Extracted entries -
▼
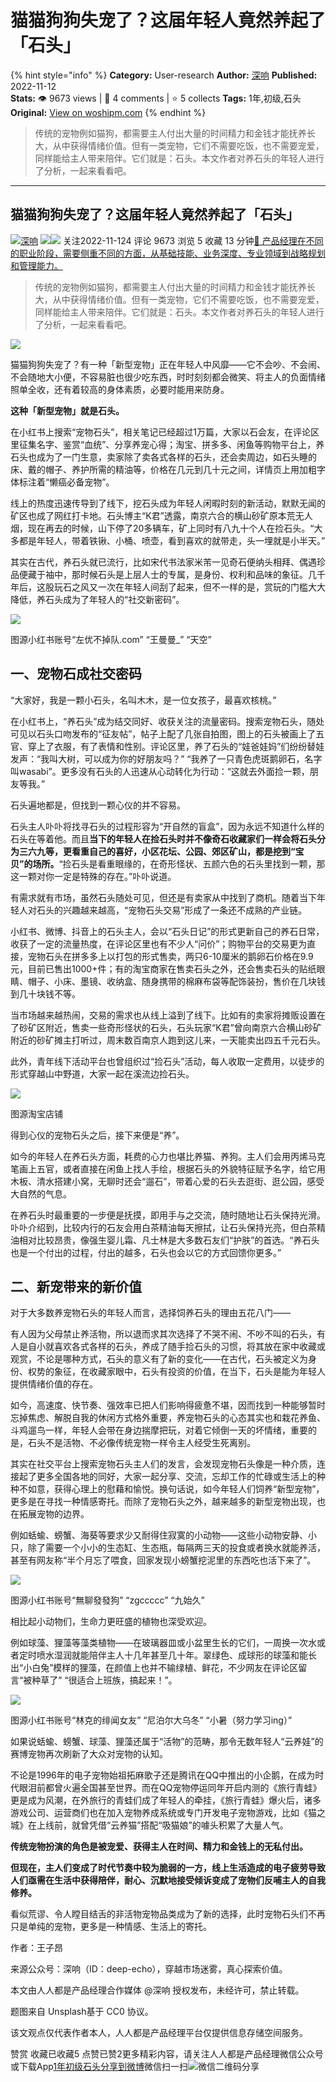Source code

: # 猫猫狗狗失宠了？这届年轻人竟然养起了「石头」
{% hint style="info" %}
**Category:** User-research
**Author:** [深响](https://www.woshipm.com/u/905472)
**Published:** 2022-11-12  
**Stats:** 👁️ 9673 views | 💬 4 comments | ⭐ 5 collects
**Tags:** 1年,初级,石头
**Original:** [View on woshipm.com](https://www.woshipm.com/user-research/5676500.html)
{% endhint %}
> 传统的宠物例如猫狗，都需要主人付出大量的时间精力和金钱才能抚养长大，从中获得情绪价值。但有一类宠物，它们不需要吃饭，也不需要宠爱，同样能给主人带来陪伴。它们就是：石头。本文作者对养石头的年轻人进行了分析，一起来看看吧。

---

## 猫猫狗狗失宠了？这届年轻人竟然养起了「石头」

[![](https://image.woshipm.com/wp-files/2019/10/u82IWtiLxNrGqG5IUUVn.png!/both/72x72)](https://www.woshipm.com/u/905472)[深响](https://www.woshipm.com/u/905472) ![](https://static.woshipm.com/tag/1122_1@2x.png)![](https://static.woshipm.com/tag/2103_1@2x.png) 关注2022-11-124 评论 9673 浏览 5 收藏 13 分钟[🔗 产品经理在不同的职业阶段，需要侧重不同的方面，从基础技能、业务深度、专业领域到战略规划和管理能力。](https://ke.qidianla.com/courses/90pm)

> 传统的宠物例如猫狗，都需要主人付出大量的时间精力和金钱才能抚养长大，从中获得情绪价值。但有一类宠物，它们不需要吃饭，也不需要宠爱，同样能给主人带来陪伴。它们就是：石头。本文作者对养石头的年轻人进行了分析，一起来看看吧。

![](https://image.woshipm.com/wp-files/2022/11/wcejZoHZv0b01d6Muv4R.jpg)

猫猫狗狗失宠了？有一种「新型宠物」正在年轻人中风靡——它不会吵、不会闹、不会随地大小便，不容易脏也很少吃东西，时时刻刻都会微笑、将主人的负面情绪照单全收，还有着较高的身体素质，必要时能用来防身。

**这种「新型宠物」就是石头。**

在小红书上搜索“宠物石头”，相关笔记已经超过1万篇，大家以石会友，在评论区里征集名字、鉴赏“血统”、分享养宠心得；淘宝、拼多多、闲鱼等购物平台上，养石头也成为了一门生意，卖家除了卖各式各样的石头，还会卖周边，如石头睡的床、戴的帽子、养护所需的精油等，价格在几元到几十元之间，详情页上用加粗字体标注着“懒癌必备宠物”。

线上的热度迅速传导到了线下，挖石头成为年轻人闲暇时刻的新活动，默默无闻的矿区也成了网红打卡地。石头博主“K君”透露，南京六合的横山砂矿原本荒无人烟，现在再去的时候，山下停了20多辆车，矿上同时有八九十个人在捡石头。“大多都是年轻人，带着铁锹、小桶、喷壶，看到喜欢的就带走，头一埋就是小半天。”

其实在古代，养石头就已流行，比如宋代书法家米芾一见奇石便纳头相拜、偶遇珍品便藏于袖中，那时候石头是上层人士的专属，是身份、权利和品味的象征。几千年后，这股玩石之风又一次在年轻人间刮了起来，但不一样的是，赏玩的门槛大大降低，养石头成为了年轻人的“社交新密码”。

![](https://image.woshipm.com/wp-files/2022/11/krYVYnLekoiRQqYdIfEL.jpeg)

图源小红书账号“左优不掉队.com” “王曼曼\_” “天空”

## 一、宠物石成社交密码

“大家好，我是一颗小石头，名叫木木，是一位女孩子，最喜欢核桃。”

在小红书上，“养石头”成为结交同好、收获关注的流量密码。搜索宠物石头，随处可见以石头口吻发布的“征友帖”，帖子上配了几张自拍图，图上的石头被画上了五官、穿上了衣服，有了表情和性别。评论区里，养了石头的“娃爸娃妈”们纷纷替娃发声：“我叫大树，可以成为你的好朋友吗？” “我养了一只青色虎斑鹅卵石，名字叫wasabi”。更多没有石头的人迅速从心动转化为行动：“这就去外面捡一颗，朋友等我。”

石头遍地都是，但找到一颗心仪的并不容易。

石头主人卟卟将找寻石头的过程形容为“开自然的盲盒”，因为永远不知道什么样的石头在等着他。而且**当下的年轻人在捡石头时并不像奇石收藏家们一样会将石头分为三六九等，更看重自己的喜好，小区花坛、公园、郊区矿山，都是挖到“宝贝”的场所。**“捡石头是看重眼缘的，在奇形怪状、五颜六色的石头里找到一颗，那这一颗对你一定是特殊的存在。”卟卟说道。

有需求就有市场，虽然石头随处可见，但还是有卖家从中找到了商机。随着当下年轻人对石头的兴趣越来越高，“宠物石头交易”形成了一条还不成熟的产业链。

小红书、微博、抖音上的石头主人，会以“石头日记”的形式更新自己的养石日常，收获了一定的流量热度，在评论区里也有不少人“问价”；购物平台的交易更为直接，宠物石头在拼多多上以打包的形式售卖，两只6-10厘米的鹅卵石价格在9.9元，目前已售出1000+件；有的淘宝商家在售卖石头之外，还会售卖石头的贴纸眼睛、帽子、小床、墨镜、收纳盒、随身携带的棉麻布袋等配饰装扮，售价在几块钱到几十块钱不等。

当市场越来越热闹，交易的需求也从线上溢到了线下。比如有的卖家将摊贩设置在了砂矿区附近，售卖一些奇形怪状的石头，石头玩家“K君”曾向南京六合横山砂矿附近的砂矿摊主打听过，周末数百南京人跑到这儿来，一天能卖出四五千元石头。

此外，青年线下活动平台也曾组织过“捡石头”活动，每人收取一定费用，以徒步的形式穿越山中野道，大家一起在溪流边捡石头。

![](https://image.woshipm.com/wp-files/2022/11/5thUAZMXeesdBlnZYbyi.jpeg)

图源淘宝店铺

得到心仪的宠物石头之后，接下来便是“养”。

如今的年轻人在养石头方面，耗费的心力也堪比养猫、养狗。主人们会用丙烯马克笔画上五官，或者直接在闲鱼上找人手绘，根据石头的外貌特征赋予名字，给它用木板、清水搭建小窝，无聊时还会“遛石”，带着心爱的石头去逛街、逛公园，感受大自然的气息。

在养石头时最重要的一步便是抚摸，即用手与之交流，随时随地让石头保持光滑。卟卟介绍到，比较内行的石友会用白茶精油每天擦拭，让石头保持光亮，但白茶精油相对比较昂贵，像强生婴儿霜、凡士林是大多数石友们“护肤”的首选。“养石头也是一个付出的过程，付出的越多，石头也会以它的方式回馈你更多。”

## 二、新宠带来的新价值

对于大多数养宠物石头的年轻人而言，选择饲养石头的理由五花八门——

有人因为父母禁止养活物，所以退而求其次选择了不哭不闹、不吵不叫的石头，有人是自小就喜欢各式各样的石头，养成了随手捡石头的习惯，将其放在家中收藏或观赏，不论是哪种方式，石头的意义有了新的变化——在古代，石头被定义为身份、权势的象征，在收藏家眼中，石头有投资的价值，在当下，石头是能为年轻人提供情绪价值的存在。

如今，高速度、快节奏、强效率已把人们影响得疲惫不堪，因而找到一种能够暂时忘掉焦虑、解脱自我的休闲方式格外重要，养宠物石头的心态其实也和栽花养鱼、斗鸡遛鸟一样，年轻人会带在身边揣摩把玩，对着它倾倒一天的坏情绪，重要的是，石头不是活物、不必像传统宠物一样令主人经受生死离别。

其实在社交平台上搜索宠物石头主人们的发言，会发现宠物石头像是一种介质，连接起了更多全国各地的同好，大家一起分享、交流，忘却工作的忙碌或生活上的种种不如意，获得心理上的慰藉和愉悦。换句话说，如今年轻人们饲养“新型宠物”，更多是在寻找一种情感寄托。而除了宠物石头之外，越来越多的新型宠物出现，也在拓展宠物的边界。

例如蛞蝓、螃蟹、海葵等要求少又耐得住寂寞的小动物——这些小动物安静、小只，除了需要一个小小的生态缸、生态瓶，每隔两三天的投食或者换水就能养活，甚至有网友称“半个月忘了喂食，回家发现小螃蟹挖泥里的东西吃也活下来了”。

![](https://image.woshipm.com/wp-files/2022/11/qqfh3mUhmsWeBfmynE8k.jpeg)

图源小红书账号“無聊發發狗” “zgccccc” “九始久”

相比起小动物们，生命力更旺盛的植物也深受欢迎。

例如球藻、狸藻等藻类植物——在玻璃器皿或小盆里生长的它们，一周换一次水或者定时喷水湿润就能陪伴主人十几年甚至几十年。翠绿色、成球形的球藻和能长出“小白兔”模样的狸藻，在颜值上也并不输绿植、鲜花，不少网友在评论区留言“被种草了” “很适合上班族，搞起来！”。

![](https://image.woshipm.com/wp-files/2022/11/UWJckugF3FNid04v5jb9.jpeg)

图源小红书账号“林克的绯闻女友” “尼泊尔大乌冬” “小暑（努力学习ing）”

如果说蛞蝓、螃蟹、球藻、狸藻还属于“活物”的范畴，那令无数年轻人“云养娃”的赛博宠物再次刷新了大众对宠物的认知。

不论是1996年的电子宠物始祖拓麻歌子还是腾讯在QQ中推出的小企鹅，在成为时代眼泪前都曾火遍全国甚至世界。而在QQ宠物停运同年开启内测的《旅行青蛙》更是成为风潮，在外旅行的青蛙们成了年轻人的牵挂，《旅行青蛙》爆火后，诸多游戏公司、运营商们也在加入宠物养成系统或专门开发电子宠物游戏，比如《猫之城》在上线前，就曾凭借“云养猫”搭配“吸猫娘”的噱头积累了大量人气。

**传统宠物扮演的角色是被宠爱、获得主人在时间、精力和金钱上的无私付出。**

**但现在，主人们变成了时代节奏中较为脆弱的一方，线上生活造成的电子疲劳导致人们亟需在生活中获得陪伴，耐心、沉默地接受倾诉变成了宠物们反哺主人的自我修养。**

看似荒谬、令人瞠目结舌的非活物宠物品类成为了新的选择，此时宠物石头们不再只是单纯的宠物，更多是一种情感、生活上的寄托。

作者：王子昂

来源公众号：深响（ID：deep-echo），穿越市场迷雾，真心探索价值。

本文由人人都是产品经理合作媒体 @深响 授权发布，未经许可，禁止转载。

题图来自 Unsplash基于 CC0 协议。

该文观点仅代表作者本人，人人都是产品经理平台仅提供信息存储空间服务。

赞赏 收藏已收藏5 点赞已赞2更多精彩内容，请关注人人都是产品经理微信公众号或下载App[1年](https://www.woshipm.com/tag/1%e5%b9%b4)[初级](https://www.woshipm.com/tag/%e5%88%9d%e7%ba%a7)[石头](https://www.woshipm.com/tag/%e7%9f%b3%e5%a4%b4)[分享到微博](https://service.weibo.com/share/share.php?appkey=2775287854&title=猫猫狗狗失宠了？这届年轻人竟然养起了「石头」&url=https://www.woshipm.com/user-research/5676500.html&pic=https://image.woshipm.com/wp-files/2022/11/wcejZoHZv0b01d6Muv4R.jpg)微信扫一扫![微信二维码](https://api.pwmqr.com/qrcode/create/?url=https://www.woshipm.com/user-research/5676500.html)分享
▲
Task item - Reproduce exactly, and with no other material, the lines between those holding "## 二、新宠带来的新价值" and "如果说蛞蝓、螃蟹、球藻、狸藻", inclusive.

Written answer -
## 二、新宠带来的新价值

对于大多数养宠物石头的年轻人而言，选择饲养石头的理由五花八门——

有人因为父母禁止养活物，所以退而求其次选择了不哭不闹、不吵不叫的石头，有人是自小就喜欢各式各样的石头，养成了随手捡石头的习惯，将其放在家中收藏或观赏，不论是哪种方式，石头的意义有了新的变化——在古代，石头被定义为身份、权势的象征，在收藏家眼中，石头有投资的价值，在当下，石头是能为年轻人提供情绪价值的存在。

如今，高速度、快节奏、强效率已把人们影响得疲惫不堪，因而找到一种能够暂时忘掉焦虑、解脱自我的休闲方式格外重要，养宠物石头的心态其实也和栽花养鱼、斗鸡遛鸟一样，年轻人会带在身边揣摩把玩，对着它倾倒一天的坏情绪，重要的是，石头不是活物、不必像传统宠物一样令主人经受生死离别。

其实在社交平台上搜索宠物石头主人们的发言，会发现宠物石头像是一种介质，连接起了更多全国各地的同好，大家一起分享、交流，忘却工作的忙碌或生活上的种种不如意，获得心理上的慰藉和愉悦。换句话说，如今年轻人们饲养“新型宠物”，更多是在寻找一种情感寄托。而除了宠物石头之外，越来越多的新型宠物出现，也在拓展宠物的边界。

例如蛞蝓、螃蟹、海葵等要求少又耐得住寂寞的小动物——这些小动物安静、小只，除了需要一个小小的生态缸、生态瓶，每隔两三天的投食或者换水就能养活，甚至有网友称“半个月忘了喂食，回家发现小螃蟹挖泥里的东西吃也活下来了”。

![](https://image.woshipm.com/wp-files/2022/11/qqfh3mUhmsWeBfmynE8k.jpeg)

图源小红书账号“無聊發發狗” “zgccccc” “九始久”

相比起小动物们，生命力更旺盛的植物也深受欢迎。

例如球藻、狸藻等藻类植物——在玻璃器皿或小盆里生长的它们，一周换一次水或者定时喷水湿润就能陪伴主人十几年甚至几十年。翠绿色、成球形的球藻和能长出“小白兔”模样的狸藻，在颜值上也并不输绿植、鲜花，不少网友在评论区留言“被种草了” “很适合上班族，搞起来！”。

![](https://image.woshipm.com/wp-files/2022/11/UWJckugF3FNid04v5jb9.jpeg)

图源小红书账号“林克的绯闻女友” “尼泊尔大乌冬” “小暑（努力学习ing）”

如果说蛞蝓、螃蟹、球藻、狸藻还属于“活物”的范畴，那令无数年轻人“云养娃”的赛博宠物再次刷新了大众对宠物的认知。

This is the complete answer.